[Opening EXTRACTED INFORMATION section]
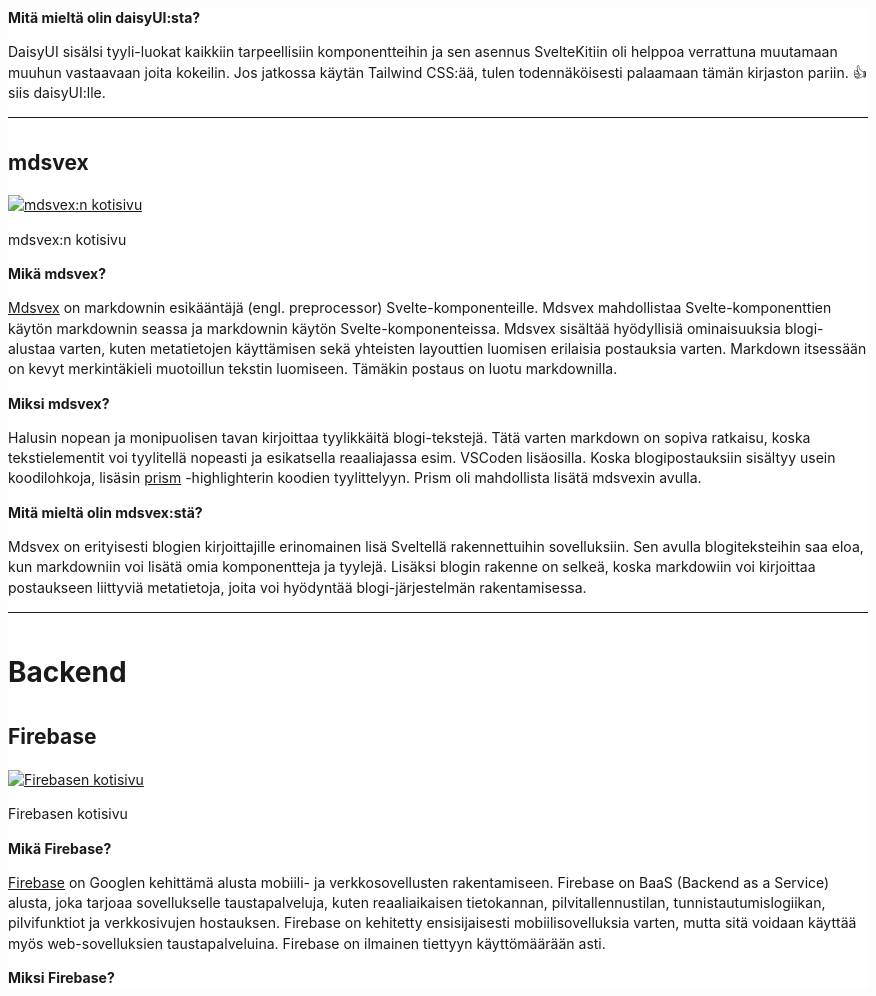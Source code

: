 **Mitä mieltä olin daisyUI:sta?**

DaisyUI sisälsi tyyli-luokat kaikkiin tarpeellisiin komponentteihin ja sen asennus SvelteKitiin oli helppoa verrattuna muutamaan muuhun vastaavaan joita kokeilin. Jos jatkossa käytän Tailwind CSS:ää, tulen todennäköisesti palaamaan tämän kirjaston pariin. 👍 siis daisyUI:lle.  

---

## mdsvex

[![mdsvex:n kotisivu](/blogi/tech-stack/mdsvex.png)](https://mdsvex.pngwn.io/)
<caption>mdsvex:n kotisivu</caption>

**Mikä mdsvex?**

[Mdsvex](https://mdsvex.pngwn.io/) on markdownin esikääntäjä (engl. preprocessor) Svelte-komponenteille. Mdsvex mahdollistaa Svelte-komponenttien käytön markdownin seassa ja markdownin käytön Svelte-komponenteissa. Mdsvex sisältää hyödyllisiä ominaisuuksia blogi-alustaa varten, kuten metatietojen käyttämisen sekä yhteisten layouttien luomisen erilaisia postauksia varten. Markdown itsessään on kevyt merkintäkieli muotoillun tekstin luomiseen. Tämäkin postaus on luotu markdownilla. 

**Miksi mdsvex?**

Halusin nopean ja monipuolisen tavan kirjoittaa tyylikkäitä blogi-tekstejä. Tätä varten markdown on sopiva ratkaisu, koska tekstielementit voi tyylitellä nopeasti ja esikatsella reaaliajassa esim. VSCoden lisäosilla. Koska blogipostauksiin sisältyy usein koodilohkoja, lisäsin [prism](https://prismjs.com/) -highlighterin koodien tyylittelyyn. Prism oli mahdollista lisätä mdsvexin avulla.

**Mitä mieltä olin mdsvex:stä?**

Mdsvex on erityisesti blogien kirjoittajille erinomainen lisä Sveltellä rakennettuihin sovelluksiin. Sen avulla blogiteksteihin saa eloa, kun markdowniin voi lisätä omia komponentteja ja tyylejä. Lisäksi blogin rakenne on selkeä, koska markdowiin voi kirjoittaa postaukseen liittyviä metatietoja, joita voi hyödyntää blogi-järjestelmän rakentamisessa.  

---

# Backend

## Firebase

[![Firebasen kotisivu](/blogi/tech-stack/firebase.png)](https://firebase.google.com/)
<caption>Firebasen kotisivu</caption>

**Mikä Firebase?**

[Firebase](https://firebase.google.com/) on Googlen kehittämä alusta mobiili- ja verkkosovellusten rakentamiseen. Firebase on BaaS (Backend as a Service) alusta, joka tarjoaa sovellukselle taustapalveluja, kuten reaaliaikaisen tietokannan, pilvitallennustilan, tunnistautumislogiikan, pilvifunktiot ja verkkosivujen hostauksen. Firebase on kehitetty ensisijaisesti mobiilisovelluksia varten, mutta sitä voidaan käyttää myös web-sovelluksien taustapalveluina. Firebase on ilmainen tiettyyn käyttömäärään asti.

**Miksi Firebase?**
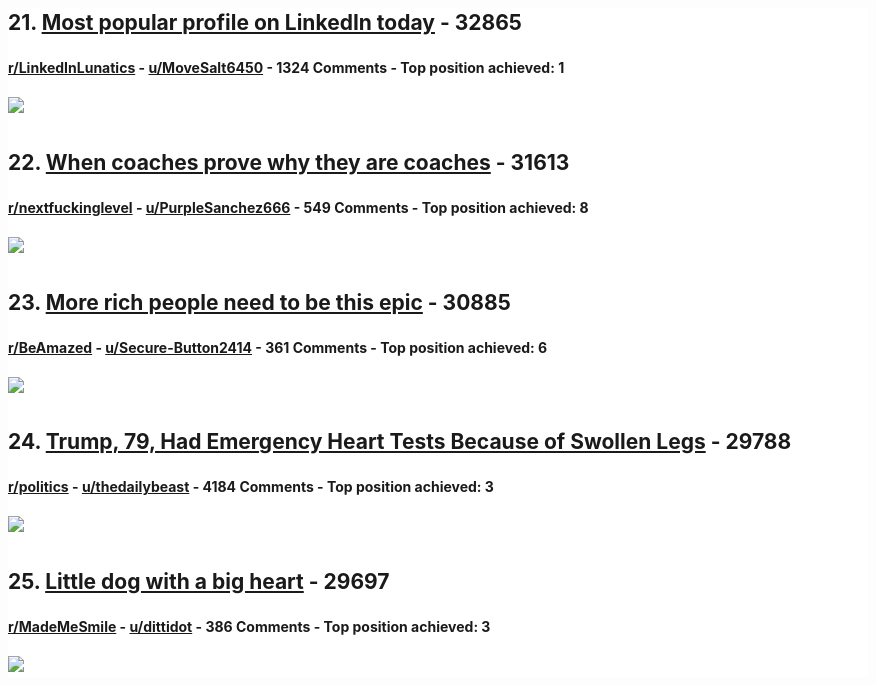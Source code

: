 ## 21. [Most popular profile on LinkedIn today](http://reddit.com/r/LinkedInLunatics/comments/1m28o25/most_popular_profile_on_linkedin_today/) - 32865
#### [r/LinkedInLunatics](http://reddit.com/r/LinkedInLunatics) - [u/MoveSalt6450](http://reddit.com/u/MoveSalt6450) - 1324 Comments - Top position achieved: 1

<a href="https://i.redd.it/1f4upnkb0gdf1.jpeg"><img src="https://b.thumbs.redditmedia.com/gsqJjFzgYLhJseWdhADOdlYuYP0mD2Yk2Z05quPFays.jpg"></img></a>

## 22. [When coaches prove why they are coaches](http://reddit.com/r/nextfuckinglevel/comments/1m23x7z/when_coaches_prove_why_they_are_coaches/) - 31613
#### [r/nextfuckinglevel](http://reddit.com/r/nextfuckinglevel) - [u/PurpleSanchez666](http://reddit.com/u/PurpleSanchez666) - 549 Comments - Top position achieved: 8

<a href="https://v.redd.it/tmgjgibavedf1"><img src="https://external-preview.redd.it/OWQxdTRpOWF2ZWRmMeGCLrsj4dLxwe_EIvQTXg1-P69SLUqkrpb55BMl3MWL.png?width=140&amp;height=127&amp;crop=140:127,smart&amp;format=jpg&amp;v=enabled&amp;lthumb=true&amp;s=ec62b90ee9a5581fe8d026187d0145453b756215"></img></a>

## 23. [More rich people need to be this epic](http://reddit.com/r/BeAmazed/comments/1m1vk1o/more_rich_people_need_to_be_this_epic/) - 30885
#### [r/BeAmazed](http://reddit.com/r/BeAmazed) - [u/Secure-Button2414](http://reddit.com/u/Secure-Button2414) - 361 Comments - Top position achieved: 6

<a href="https://i.redd.it/vu8ncr8ofcdf1.jpeg"><img src="https://a.thumbs.redditmedia.com/eFir18sB0DPBYlYcPOAIhCPtAiLT37jg8l-Pm4MC-88.jpg"></img></a>

## 24. [Trump, 79, Had Emergency Heart Tests Because of Swollen Legs](http://reddit.com/r/politics/comments/1m2f22i/trump_79_had_emergency_heart_tests_because_of/) - 29788
#### [r/politics](http://reddit.com/r/politics) - [u/thedailybeast](http://reddit.com/u/thedailybeast) - 4184 Comments - Top position achieved: 3

<a href="https://www.thedailybeast.com/trump-79-had-emergency-heart-tests-because-of-swollen-legs/"><img src="https://external-preview.redd.it/PjjkeC_iQeC42vNceREvAhvNhVFOeEPqTcx7-Ag0rXA.jpeg?width=140&amp;height=73&amp;crop=140:73,smart&amp;auto=webp&amp;s=8d0c6cd5b52ee90eef2a0d9ed5dbef91333601a5"></img></a>

## 25. [Little dog with a big heart](http://reddit.com/r/MadeMeSmile/comments/1m281wp/little_dog_with_a_big_heart/) - 29697
#### [r/MadeMeSmile](http://reddit.com/r/MadeMeSmile) - [u/dittidot](http://reddit.com/u/dittidot) - 386 Comments - Top position achieved: 3

<a href="https://v.redd.it/zpq2oituvfdf1"><img src="https://external-preview.redd.it/YWJscjBycXV2ZmRmMee-yBo3gdhlImzb-e24LC5w4p5A-wx9ftF9BglfswI5.png?width=140&amp;height=140&amp;crop=140:140,smart&amp;format=jpg&amp;v=enabled&amp;lthumb=true&amp;s=58f99faba41481caa10816e2ea8f10dd22014f05"></img></a>
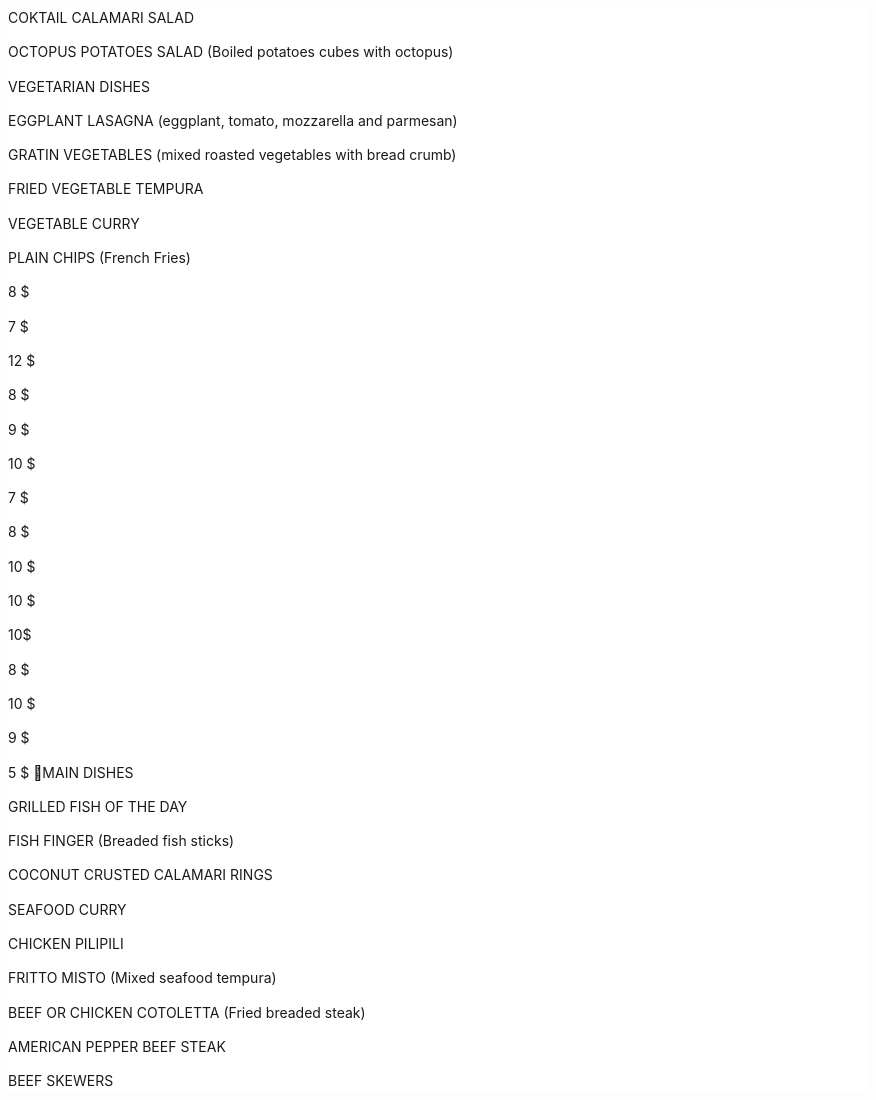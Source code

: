 COKTAIL CALAMARI SALAD 

OCTOPUS POTATOES SALAD (Boiled potatoes cubes with octopus)

VEGETARIAN DISHES

EGGPLANT LASAGNA (eggplant, tomato, mozzarella and parmesan)

GRATIN VEGETABLES (mixed roasted vegetables with bread crumb)

FRIED VEGETABLE TEMPURA

VEGETABLE CURRY 

PLAIN CHIPS (French Fries)

8 $

7 $

12 $

8 $

9 $

10 $

7 $

8 $

10 $

10 $

10$

8 $

10 $

9 $

5 $
MAIN DISHES

GRILLED FISH OF THE DAY

FISH FINGER (Breaded fish sticks)

COCONUT CRUSTED CALAMARI RINGS 

SEAFOOD CURRY

CHICKEN PILIPILI

FRITTO MISTO (Mixed seafood tempura)

BEEF OR CHICKEN COTOLETTA (Fried breaded steak)

AMERICAN PEPPER BEEF STEAK

BEEF SKEWERS
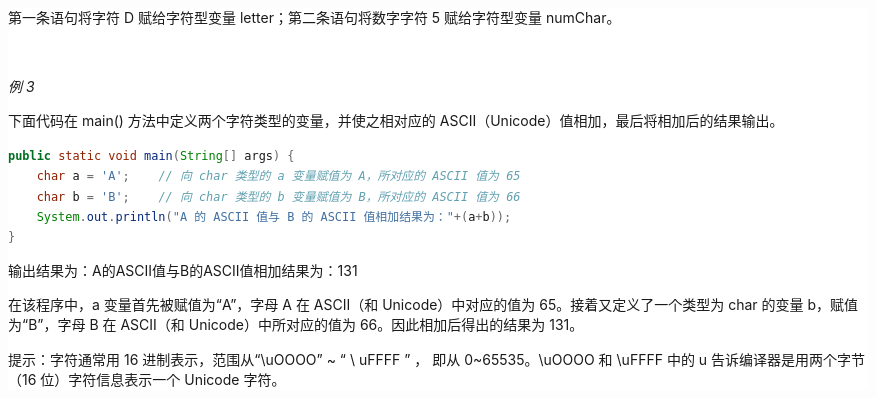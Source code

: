 第一条语句将字符 D 赋给字符型变量 letter；第二条语句将数字字符 5 赋给字符型变量 numChar。


<br>

*例 3*

下面代码在 main() 方法中定义两个字符类型的变量，并使之相对应的 ASCII（Unicode）值相加，最后将相加后的结果输出。

```java
public static void main(String[] args) {
    char a = 'A';    // 向 char 类型的 a 变量赋值为 A，所对应的 ASCII 值为 65
    char b = 'B';    // 向 char 类型的 b 变量赋值为 B，所对应的 ASCII 值为 66
    System.out.println("A 的 ASCII 值与 B 的 ASCII 值相加结果为："+(a+b));
}
```
输出结果为：A的ASCII值与B的ASCII值相加结果为：131

在该程序中，a 变量首先被赋值为“A”，字母 A 在 ASCII（和 Unicode）中对应的值为 65。接着又定义了一个类型为 char 的变量 b，赋值为“B”，字母 B 在 ASCII（和 Unicode）中所对应的值为 66。因此相加后得出的结果为 131。

提示：字符通常用 16 进制表示，范围从“\uOOOO” ~ “ \ uFFFF ” ， 即从 0~65535。\uOOOO 和 \uFFFF 中的 u 告诉编译器是用两个字节（16 位）字符信息表示一个 Unicode 字符。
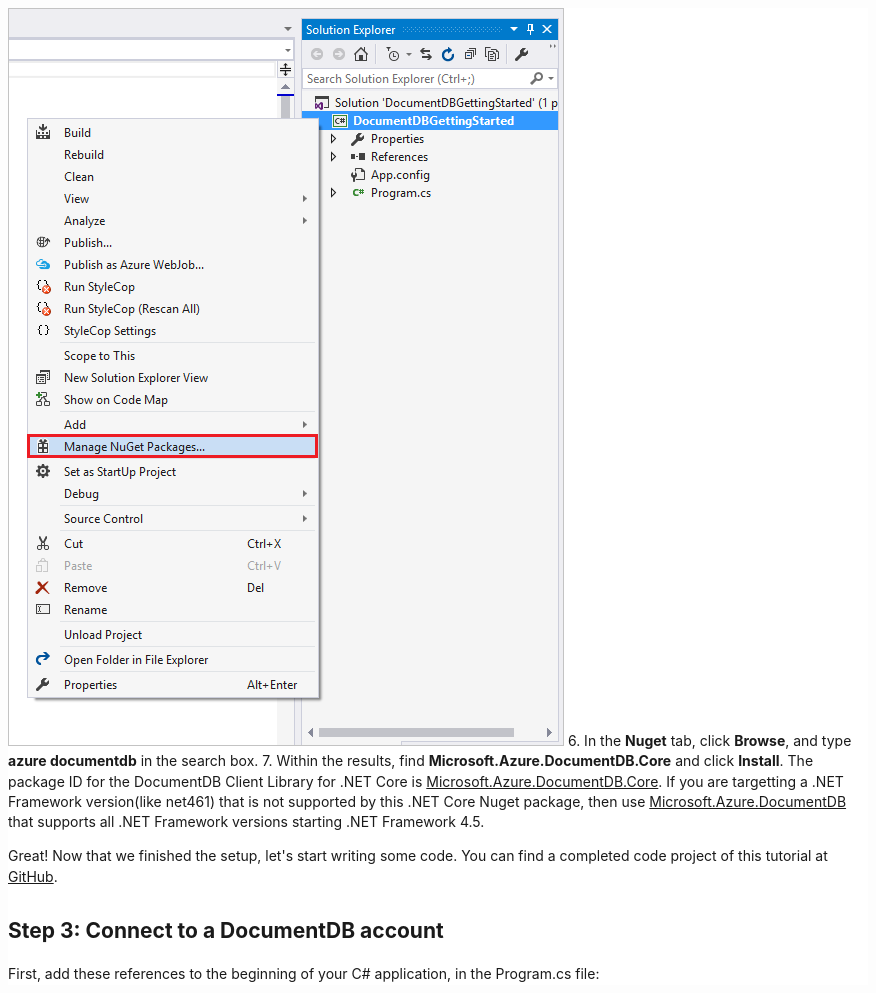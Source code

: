    ![Screen shot of the Right Clicked Menu for the Project](./media/documentdb-dotnetcore-get-started/nosql-tutorial-manage-nuget-pacakges.png)
6. In the **Nuget** tab, click **Browse**, and type **azure documentdb** in the search box.
7. Within the results, find **Microsoft.Azure.DocumentDB.Core** and click **Install**.
   The package ID for the DocumentDB Client Library for .NET Core is [Microsoft.Azure.DocumentDB.Core](https://www.nuget.org/packages/Microsoft.Azure.DocumentDB.Core). If you are targetting a .NET Framework version(like net461) that is not supported by this .NET Core Nuget package, then use [Microsoft.Azure.DocumentDB](https://www.nuget.org/packages/Microsoft.Azure.DocumentDB) that supports all .NET Framework versions starting .NET Framework 4.5.

Great! Now that we finished the setup, let's start writing some code. You can find a completed code project of this tutorial at [GitHub](https://github.com/Azure-Samples/documentdb-dotnet-core-getting-started).

## <a id="Connect"></a>Step 3: Connect to a DocumentDB account
First, add these references to the beginning of your C# application, in the Program.cs file:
[Closing EXTRACTED INFORMATION section]
WHAT THIS TASK INVOLVES: Write back the stretch of lines above that begins with the line holding "VEGETABLE CURRY" and ends with the line holding "Unicode）中所对应的值为 66。因此相加后得出的结果为 131。", both included, exactly as written. Pictures stay out.

RESULT BELOW:
VEGETABLE CURRY 

PLAIN CHIPS (French Fries)

8 $

7 $

12 $

8 $

9 $

10 $

7 $

8 $

10 $

10 $

10$

8 $

10 $

9 $

5 $
MAIN DISHES

GRILLED FISH OF THE DAY

FISH FINGER (Breaded fish sticks)

COCONUT CRUSTED CALAMARI RINGS 

SEAFOOD CURRY

CHICKEN PILIPILI

FRITTO MISTO (Mixed seafood tempura)

BEEF OR CHICKEN COTOLETTA (Fried breaded steak)

AMERICAN PEPPER BEEF STEAK

BEEF SKEWERS
Source code

: 第一条语句将字符 D 赋给字符型变量 letter；第二条语句将数字字符 5 赋给字符型变量 numChar。


<br>

*例 3*

下面代码在 main() 方法中定义两个字符类型的变量，并使之相对应的 ASCII（Unicode）值相加，最后将相加后的结果输出。

```java
public static void main(String[] args) {
    char a = 'A';    // 向 char 类型的 a 变量赋值为 A，所对应的 ASCII 值为 65
    char b = 'B';    // 向 char 类型的 b 变量赋值为 B，所对应的 ASCII 值为 66
    System.out.println("A 的 ASCII 值与 B 的 ASCII 值相加结果为："+(a+b));
}
```
输出结果为：A的ASCII值与B的ASCII值相加结果为：131

在该程序中，a 变量首先被赋值为“A”，字母 A 在 ASCII（和 Unicode）中对应的值为 65。接着又定义了一个类型为 char 的变量 b，赋值为“B”，字母 B 在 ASCII（和 Unicode）中所对应的值为 66。因此相加后得出的结果为 131。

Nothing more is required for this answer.